Technical Area: Computer Vision, Video Analysis

 

Background

The real-time detection and recognition of multi-person atomic action become urgent needs in the area of analysis on fine-grained surveillance video, such as remote home monitoring and criminal behavior detection. Traditional industrial companies adopt rule-based algorithms to detect a limited number of predefined human actions, such as "cross-border/line" and "hover". Such algorithms cannot be further applied to the common atomic actions in the offline retail scenarios like "pick product", "pay", anomalous behavior of "shoplift" and etc., which are more general in shop or security monitoring.

 

Generally, the real-time multi-person atomic action/activity detection algorithm is to detect the person instances based on surveillance videos and classify them into different behaviors.

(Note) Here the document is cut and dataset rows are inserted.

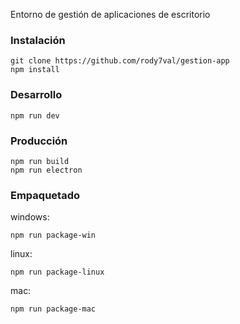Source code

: Entorno de gestión de aplicaciones de escritorio

### Instalación
```
git clone https://github.com/rody7val/gestion-app
npm install

```

### Desarrollo

```
npm run dev
```

### Producción

```
npm run build
npm run electron
```

### Empaquetado

windows:
```
npm run package-win
```

linux:
```
npm run package-linux
```

mac:
```
npm run package-mac
```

A good atomic action detection algorithm can be firstly used to anti-theft, and further can be used to analyze the consuming behaviors, which eventually serves for the online-offline information integration, i.e., the recommendation system in “new retails”. Therefore, we believe that the offline customers' atomic action data is worth to be collected, because it reveals the customers’ shopping habits and also contains the very useful information for sales promotions in physical store.

 

The research on human action/activity was well studied in the past decades. Before the era of deep convolutional neural networks, handcrafted features such as the improved dense trajectory are used to classify the human activities at the video-level. Later, the methods of two-stream 3D convolutional neural networks, e.g., C3D, I3D, P3D, greatly boosted the classification accuracy of video-level activities, which provide a good basis for classification on fine-grained level activities, i.e., atomic actions of human instances. For example, in 2017, the research community releases a well annotated dataset named "Atomic Visual Actions" (AVA), which annotates humans in the same video with boxes and action labels. However, unlike the promising results that were obtained by video-level activity classification, the atomic action classification algorithm currently suffers from the poor performance problem on the state-of-the-art 3D networks.

 

Although the problem is challenging, atomic action detection applies to boarder application scenarios than that of general video-level action classification in the surveillance system. Thus, we want to invite the leading researchers to focus on the topic of multi-person atomic action detection, and make this technique to be workable, useful and efficient in analyzing customers' behaviors in the offline physical stores.

 

Target

From the perspective of the action representation, our first stage target is to study a temporal representation that can be efficiently computed for labelling the human atomic actions via 3D convolution operations over RGB and optical flow modalities. Particularly, the current method of calculating optical flow (e.g., TV_L1) is too expensive in computation, which should be replaced with a more efficient way. In the second stage, we plan to boost the action detection into a fine-grained level, i.e., to develop a temporal representation of atomic actions from accurately estimated pose sequences.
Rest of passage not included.